Eleanor felt her whole heart convulsed in the struggle to answer or not answer this question. With great difficulty she kept herself outwardly perfectly quiet; and at last said hoarsely, looking away from Mr. Rhys into the fire,
"How do you know anything about it?"
"Have you yielded obedience to his commands?" he said, disregarding her words.
"I do not know what they are—" Eleanor answered.
"Have you sought to find them out?"
She hesitated, and said "no." Her face was completely turned away from him now; but the tender intonation of the next words thrilled through every nerve of her heart and brain.
"Then your head is uncovered yet by that helmet of security which you were anxious about a little time ago?"
It was the speech of somebody who saw right into her heart and knew all that was going on there; what was the use of holding out and trying to maintain appearances? Eleanor's head sank; her heart gave way; she burst into tears. Now was her chance, she thought; the ice was broken; she would ask of Mr. Rhys all she wanted to know, for he could tell her. Before another word was spoken, in rushed Julia.

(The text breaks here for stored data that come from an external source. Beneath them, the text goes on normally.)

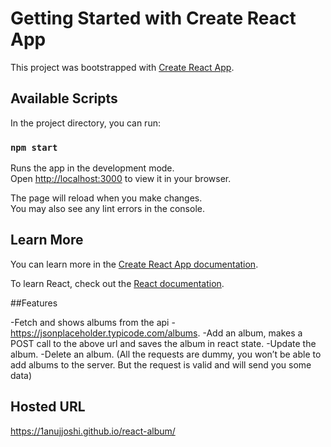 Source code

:# Getting Started with Create React App

This project was bootstrapped with [Create React App](https://github.com/facebook/create-react-app).

## Available Scripts

In the project directory, you can run:

### `npm start`

Runs the app in the development mode.\
Open [http://localhost:3000](http://localhost:3000) to view it in your browser.

The page will reload when you make changes.\
You may also see any lint errors in the console.

## Learn More

You can learn more in the [Create React App documentation](https://facebook.github.io/create-react-app/docs/getting-started).

To learn React, check out the [React documentation](https://reactjs.org/).

##Features

-Fetch and shows albums from the api - https://jsonplaceholder.typicode.com/albums.
-Add an album, makes a POST call to the above url and saves the album in react state.
-Update the album.
-Delete an album.
 (All the requests are dummy, you won’t be able to add albums to the server. But the request is valid and will send you some data)


## Hosted URL
  https://1anujjoshi.github.io/react-album/
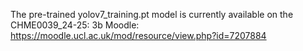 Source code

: The pre-trained yolov7_training.pt model is currently available on the CHME0039_24-25: 3b Moodle: https://moodle.ucl.ac.uk/mod/resource/view.php?id=7207884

"I've got that going," she said; "you shall have some tea directly, Mr. Rhys. I hope Mrs. Williams will stay away till I get through. Now it will take a little while—come here, Eleanor, and look at these beautiful ferns."
Eleanor was sitting upright again; she had driven the tears back. She hoped for another chance of speaking, when Julia should go to get her tea ready. In the mean while she moved her seat, as her sister desired her, to look over the ferns. This brought her into the neighbourhood of the couch, where Julia sat on a low bench, turning the great sheets of paper on the floor before her. It brought Eleanor's face into full view, too, she knew; but now she did not care for that. Julia went on rapturously with the ferns, asking information as before; and in Mr. Rhys's answers there was a grave tone of preoccupation which thrilled on Eleanor's ear and kept her own mind to the point where it had been.